Friday was my last day of work as Sunny Hill Children’s Health Centre’s Family Engagement Advisor. I’ve been in the odd position of saying goodbye since the beginning of July when I first went on a leave of absence from my position.
I wouldn’t recommend giving four months’ notice for a job. This has been like pulling a bandaid off veeeeerrrry slowly, as I didn’t want to leave. I loved my job. My quest for a flexible work environment has led me back to being home-based – within the confines of our condo, nobody cares what days of the week I work, just as long as I get the work done. So it is back to the freelancing life for me.
Resigning when you don’t want to is a weird thing. I didn’t get fired nor did I resign because I was unhappy with my job and heading to another position. Instead I left based on a tale of woe – the end result was a sad Sue.

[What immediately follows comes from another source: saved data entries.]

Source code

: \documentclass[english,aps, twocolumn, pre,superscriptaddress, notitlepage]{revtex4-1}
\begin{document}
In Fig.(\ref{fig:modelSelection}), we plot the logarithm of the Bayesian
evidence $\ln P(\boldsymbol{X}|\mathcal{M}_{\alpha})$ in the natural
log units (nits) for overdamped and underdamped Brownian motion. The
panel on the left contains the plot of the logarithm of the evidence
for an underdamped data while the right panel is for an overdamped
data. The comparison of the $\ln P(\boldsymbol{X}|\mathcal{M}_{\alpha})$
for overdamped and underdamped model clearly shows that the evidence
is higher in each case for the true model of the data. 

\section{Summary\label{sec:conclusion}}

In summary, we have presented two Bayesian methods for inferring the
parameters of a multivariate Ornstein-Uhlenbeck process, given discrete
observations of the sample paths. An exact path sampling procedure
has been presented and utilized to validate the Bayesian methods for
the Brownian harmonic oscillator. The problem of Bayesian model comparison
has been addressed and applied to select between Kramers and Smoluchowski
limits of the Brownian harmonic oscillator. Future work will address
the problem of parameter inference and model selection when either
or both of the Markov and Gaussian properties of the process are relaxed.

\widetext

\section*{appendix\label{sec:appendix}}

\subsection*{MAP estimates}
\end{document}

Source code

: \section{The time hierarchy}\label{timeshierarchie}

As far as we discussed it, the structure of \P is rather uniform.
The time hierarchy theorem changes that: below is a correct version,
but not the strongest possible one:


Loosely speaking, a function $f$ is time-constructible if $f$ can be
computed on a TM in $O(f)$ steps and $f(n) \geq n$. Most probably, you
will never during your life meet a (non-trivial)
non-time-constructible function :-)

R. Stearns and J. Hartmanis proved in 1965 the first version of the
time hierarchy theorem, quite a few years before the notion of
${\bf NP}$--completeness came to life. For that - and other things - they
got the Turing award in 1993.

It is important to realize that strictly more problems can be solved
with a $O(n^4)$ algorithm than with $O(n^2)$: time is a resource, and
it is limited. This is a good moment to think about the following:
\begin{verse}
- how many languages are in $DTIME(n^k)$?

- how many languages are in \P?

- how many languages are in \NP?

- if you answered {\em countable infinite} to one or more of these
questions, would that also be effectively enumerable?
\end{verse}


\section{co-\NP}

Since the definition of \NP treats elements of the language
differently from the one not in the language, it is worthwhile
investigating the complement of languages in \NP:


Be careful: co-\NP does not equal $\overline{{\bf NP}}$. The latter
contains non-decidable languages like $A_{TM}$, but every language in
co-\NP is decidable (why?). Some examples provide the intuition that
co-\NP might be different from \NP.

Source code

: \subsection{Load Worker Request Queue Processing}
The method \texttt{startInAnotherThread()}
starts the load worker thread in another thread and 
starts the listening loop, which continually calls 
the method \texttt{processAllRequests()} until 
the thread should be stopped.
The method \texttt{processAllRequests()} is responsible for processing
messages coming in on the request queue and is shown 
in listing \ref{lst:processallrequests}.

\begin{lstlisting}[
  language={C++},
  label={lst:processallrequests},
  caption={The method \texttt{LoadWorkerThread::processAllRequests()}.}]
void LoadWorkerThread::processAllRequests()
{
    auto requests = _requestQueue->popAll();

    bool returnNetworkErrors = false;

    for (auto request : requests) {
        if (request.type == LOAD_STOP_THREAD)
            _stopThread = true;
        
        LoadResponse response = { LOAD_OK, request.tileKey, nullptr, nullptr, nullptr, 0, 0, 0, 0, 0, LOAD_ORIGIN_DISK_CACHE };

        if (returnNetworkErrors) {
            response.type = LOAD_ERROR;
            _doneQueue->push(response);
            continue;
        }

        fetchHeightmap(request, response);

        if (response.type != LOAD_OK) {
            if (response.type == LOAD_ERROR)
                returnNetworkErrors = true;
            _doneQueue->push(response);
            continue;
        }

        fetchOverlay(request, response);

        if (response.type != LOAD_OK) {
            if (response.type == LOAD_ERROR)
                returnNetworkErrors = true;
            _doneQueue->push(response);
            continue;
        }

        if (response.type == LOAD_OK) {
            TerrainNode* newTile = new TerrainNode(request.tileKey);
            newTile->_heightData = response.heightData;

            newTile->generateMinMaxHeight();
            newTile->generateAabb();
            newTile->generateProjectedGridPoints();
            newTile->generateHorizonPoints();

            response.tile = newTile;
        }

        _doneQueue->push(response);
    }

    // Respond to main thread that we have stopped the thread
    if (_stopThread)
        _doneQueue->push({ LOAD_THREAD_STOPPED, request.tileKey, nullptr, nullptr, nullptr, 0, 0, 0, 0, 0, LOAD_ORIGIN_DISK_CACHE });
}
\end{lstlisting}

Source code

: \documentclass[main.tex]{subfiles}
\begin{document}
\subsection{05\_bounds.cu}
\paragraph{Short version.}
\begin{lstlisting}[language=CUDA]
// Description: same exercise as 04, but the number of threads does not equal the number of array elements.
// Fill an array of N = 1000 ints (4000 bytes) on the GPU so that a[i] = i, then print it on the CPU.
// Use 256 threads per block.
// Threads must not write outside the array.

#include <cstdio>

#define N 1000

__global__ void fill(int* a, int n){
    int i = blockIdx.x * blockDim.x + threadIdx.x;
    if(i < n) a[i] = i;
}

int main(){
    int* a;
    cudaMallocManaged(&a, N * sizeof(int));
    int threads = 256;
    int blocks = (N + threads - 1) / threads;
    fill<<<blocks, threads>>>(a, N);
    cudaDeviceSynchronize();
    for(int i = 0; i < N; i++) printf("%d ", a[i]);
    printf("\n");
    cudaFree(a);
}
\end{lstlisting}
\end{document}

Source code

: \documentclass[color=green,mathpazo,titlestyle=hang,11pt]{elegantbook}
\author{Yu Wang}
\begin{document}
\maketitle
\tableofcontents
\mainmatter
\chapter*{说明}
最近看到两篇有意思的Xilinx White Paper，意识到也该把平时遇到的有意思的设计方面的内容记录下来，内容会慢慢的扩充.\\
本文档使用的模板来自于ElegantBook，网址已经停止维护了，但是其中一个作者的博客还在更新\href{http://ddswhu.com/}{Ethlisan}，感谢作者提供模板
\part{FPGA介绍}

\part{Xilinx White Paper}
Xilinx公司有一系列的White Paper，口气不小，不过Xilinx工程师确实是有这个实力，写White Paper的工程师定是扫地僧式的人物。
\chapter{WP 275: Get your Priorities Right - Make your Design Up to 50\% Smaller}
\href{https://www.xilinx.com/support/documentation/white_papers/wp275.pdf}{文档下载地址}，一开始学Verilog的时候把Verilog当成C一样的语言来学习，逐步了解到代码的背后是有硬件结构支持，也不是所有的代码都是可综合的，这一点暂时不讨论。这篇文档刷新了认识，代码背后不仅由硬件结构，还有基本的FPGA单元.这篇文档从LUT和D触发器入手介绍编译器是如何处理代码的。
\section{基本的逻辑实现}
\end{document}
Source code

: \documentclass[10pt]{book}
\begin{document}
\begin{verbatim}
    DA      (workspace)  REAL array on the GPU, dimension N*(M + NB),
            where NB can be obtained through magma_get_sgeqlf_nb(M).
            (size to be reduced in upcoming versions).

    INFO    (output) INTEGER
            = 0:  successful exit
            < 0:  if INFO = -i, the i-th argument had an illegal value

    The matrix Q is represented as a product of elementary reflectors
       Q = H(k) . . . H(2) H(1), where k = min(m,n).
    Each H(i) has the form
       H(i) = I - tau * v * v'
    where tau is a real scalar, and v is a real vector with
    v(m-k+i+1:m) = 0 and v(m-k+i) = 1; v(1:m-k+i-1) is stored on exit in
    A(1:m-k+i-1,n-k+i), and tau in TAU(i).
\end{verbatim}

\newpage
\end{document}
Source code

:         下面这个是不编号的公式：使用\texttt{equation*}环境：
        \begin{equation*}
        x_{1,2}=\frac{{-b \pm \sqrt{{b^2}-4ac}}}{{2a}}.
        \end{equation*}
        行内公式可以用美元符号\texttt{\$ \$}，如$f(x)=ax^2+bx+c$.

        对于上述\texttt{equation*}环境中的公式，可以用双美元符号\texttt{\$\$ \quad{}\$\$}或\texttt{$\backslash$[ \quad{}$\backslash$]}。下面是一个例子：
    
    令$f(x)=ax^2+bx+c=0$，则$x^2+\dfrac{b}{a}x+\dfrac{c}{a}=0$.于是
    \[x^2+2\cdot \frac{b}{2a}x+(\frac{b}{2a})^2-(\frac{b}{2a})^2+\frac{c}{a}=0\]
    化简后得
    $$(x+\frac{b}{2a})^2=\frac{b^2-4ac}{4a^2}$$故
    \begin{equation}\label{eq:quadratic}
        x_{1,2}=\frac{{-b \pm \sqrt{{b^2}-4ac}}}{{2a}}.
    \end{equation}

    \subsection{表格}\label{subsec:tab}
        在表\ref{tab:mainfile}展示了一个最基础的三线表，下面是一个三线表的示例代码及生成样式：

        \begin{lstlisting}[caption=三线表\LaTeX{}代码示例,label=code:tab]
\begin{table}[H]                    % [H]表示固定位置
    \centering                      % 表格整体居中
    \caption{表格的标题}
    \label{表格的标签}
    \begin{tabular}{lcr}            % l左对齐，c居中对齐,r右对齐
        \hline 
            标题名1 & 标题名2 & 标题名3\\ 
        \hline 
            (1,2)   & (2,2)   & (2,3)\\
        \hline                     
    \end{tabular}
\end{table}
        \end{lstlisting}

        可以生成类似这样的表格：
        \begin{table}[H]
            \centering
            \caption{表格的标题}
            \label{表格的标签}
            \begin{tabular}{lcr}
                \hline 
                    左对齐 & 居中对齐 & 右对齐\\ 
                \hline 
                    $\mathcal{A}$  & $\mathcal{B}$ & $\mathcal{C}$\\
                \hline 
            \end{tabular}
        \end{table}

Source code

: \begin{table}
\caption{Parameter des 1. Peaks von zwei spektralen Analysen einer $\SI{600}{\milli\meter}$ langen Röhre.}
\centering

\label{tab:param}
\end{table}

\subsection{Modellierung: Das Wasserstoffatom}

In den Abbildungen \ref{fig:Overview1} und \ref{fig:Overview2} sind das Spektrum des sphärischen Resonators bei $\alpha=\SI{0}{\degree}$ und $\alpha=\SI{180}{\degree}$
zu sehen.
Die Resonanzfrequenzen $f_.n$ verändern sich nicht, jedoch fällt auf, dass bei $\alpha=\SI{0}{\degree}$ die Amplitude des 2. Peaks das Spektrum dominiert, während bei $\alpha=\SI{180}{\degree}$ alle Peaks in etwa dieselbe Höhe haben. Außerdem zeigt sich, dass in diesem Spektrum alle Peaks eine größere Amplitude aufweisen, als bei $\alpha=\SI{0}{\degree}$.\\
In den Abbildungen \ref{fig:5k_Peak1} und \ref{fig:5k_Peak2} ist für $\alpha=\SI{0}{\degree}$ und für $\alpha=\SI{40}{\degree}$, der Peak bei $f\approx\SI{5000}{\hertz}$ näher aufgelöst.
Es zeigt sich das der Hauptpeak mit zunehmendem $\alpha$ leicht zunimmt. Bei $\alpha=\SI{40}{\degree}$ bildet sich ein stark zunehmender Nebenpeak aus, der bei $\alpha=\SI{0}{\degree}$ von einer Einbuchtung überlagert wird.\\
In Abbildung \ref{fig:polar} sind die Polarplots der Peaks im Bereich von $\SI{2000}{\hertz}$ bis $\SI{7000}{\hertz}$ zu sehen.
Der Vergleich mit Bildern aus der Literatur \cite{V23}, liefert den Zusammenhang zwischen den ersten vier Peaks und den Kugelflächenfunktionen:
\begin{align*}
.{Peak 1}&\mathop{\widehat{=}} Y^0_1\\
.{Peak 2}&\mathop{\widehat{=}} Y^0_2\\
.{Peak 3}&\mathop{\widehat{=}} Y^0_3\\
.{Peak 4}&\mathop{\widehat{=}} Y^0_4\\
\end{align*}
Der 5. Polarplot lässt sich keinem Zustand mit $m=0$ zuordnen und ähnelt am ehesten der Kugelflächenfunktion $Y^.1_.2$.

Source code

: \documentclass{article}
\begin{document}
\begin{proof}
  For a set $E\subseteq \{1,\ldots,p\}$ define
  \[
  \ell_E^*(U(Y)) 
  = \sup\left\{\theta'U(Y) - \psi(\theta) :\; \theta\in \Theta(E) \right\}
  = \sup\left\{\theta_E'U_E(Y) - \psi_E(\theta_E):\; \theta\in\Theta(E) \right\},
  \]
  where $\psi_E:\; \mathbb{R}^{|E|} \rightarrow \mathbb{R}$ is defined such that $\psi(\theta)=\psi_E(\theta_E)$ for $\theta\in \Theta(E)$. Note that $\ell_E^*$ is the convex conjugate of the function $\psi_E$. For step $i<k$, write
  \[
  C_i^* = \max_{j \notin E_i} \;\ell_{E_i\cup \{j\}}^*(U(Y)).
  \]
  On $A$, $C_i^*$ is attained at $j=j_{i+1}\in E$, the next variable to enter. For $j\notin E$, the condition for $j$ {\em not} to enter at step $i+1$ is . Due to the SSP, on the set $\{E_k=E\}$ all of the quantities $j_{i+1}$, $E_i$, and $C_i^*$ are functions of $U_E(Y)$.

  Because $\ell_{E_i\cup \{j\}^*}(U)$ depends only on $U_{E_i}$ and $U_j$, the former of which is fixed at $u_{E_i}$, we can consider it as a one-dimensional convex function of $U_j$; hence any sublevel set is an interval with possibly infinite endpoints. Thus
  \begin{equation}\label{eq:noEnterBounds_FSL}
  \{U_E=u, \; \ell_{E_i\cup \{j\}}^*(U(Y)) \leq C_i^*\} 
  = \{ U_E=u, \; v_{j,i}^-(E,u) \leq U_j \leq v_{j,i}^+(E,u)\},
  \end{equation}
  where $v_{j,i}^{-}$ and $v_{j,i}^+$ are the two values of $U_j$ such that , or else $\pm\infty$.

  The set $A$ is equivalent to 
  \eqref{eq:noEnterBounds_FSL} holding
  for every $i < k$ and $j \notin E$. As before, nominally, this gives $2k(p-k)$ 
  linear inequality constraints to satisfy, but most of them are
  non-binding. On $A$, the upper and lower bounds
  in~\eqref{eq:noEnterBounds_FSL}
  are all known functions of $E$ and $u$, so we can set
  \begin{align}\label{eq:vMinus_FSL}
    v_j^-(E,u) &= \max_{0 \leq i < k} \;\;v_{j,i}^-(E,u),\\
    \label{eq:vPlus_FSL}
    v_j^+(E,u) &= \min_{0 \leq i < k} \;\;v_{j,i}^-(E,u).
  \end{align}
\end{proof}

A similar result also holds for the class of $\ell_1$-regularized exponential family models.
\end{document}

I hope I left well, as the leaving really is the hardest part. All last week there were celebrations: a managers’ breakfast, a roundtable where folks shared what they had learned working with me – interesting, a common theme was how the managers now approach family ‘complaints’ – reframing complaints as constructive feedback to improve the quality of care and service – that pleased me.
Later in the week, I was treated to lunch at my favourite restaurant and on my last day, I hosted cake and coffee in my office, was gifted a huge bouquet of autumn flowers, and very specially – received a beautiful painting from the nursing unit of children’s hands done by the young patients there. I felt very loved.
A very diverse group of folks popped in and out of my office on Friday for a hug and piece of cake: administrative support staff, booking clerks, therapists, managers and physicians. My best hug was in the hall from one of the kindest, wittiest person I know – David, the gentleman who is the maintenance man at the hospital. This variety of staff validated my approach at work, and in life. Everybody matters. Everybody influences the patient and family experience in a hospital. Every single person working in a health setting should be considered a health professional – not just the clinicians – and deserves to be treated with the same respect and dignity that we ask for as patients and families. That love needs to be spread everywhere, all the time, to change the culture in a hospital.
Thank you to my Sunny Hill friends for the beautiful send off. Thank you to those in my online community who have expressed care and concern for me and our son over the past four months. We will be fine. Having me be home-based and more available for him has helped so far. I’m resourceful – picking up writing, consulting and speaking gigs as I go along. I’ll miss belonging to an organization, a steady paycheque (!) and the built in social connections that go along with that. Being a freelancer offers lots of freedom, but it can offer up loneliness, too. I learned so much about staff engagement at Sunny Hill, lessons that I will keep close to my heart as I move on. As I like to say, patient and family engagement and storytelling is my life’s work, whether I do it inside a hospital or not. I am proud of the family engagement work that’s been done at Sunny Hill over the last year and a half, and I know that the new Advisor will be in good hands.
Most importantly, it was an honour to have been invited to catch a glimpse into the complicated, beautiful lives of families who have children who are served by this pediatric rehab centre. May they continue to find the strength to use their voices and to share their stories to make the world of health care a better place, and may all the health professionals at Sunny Hill continue to create opportunities for the listening.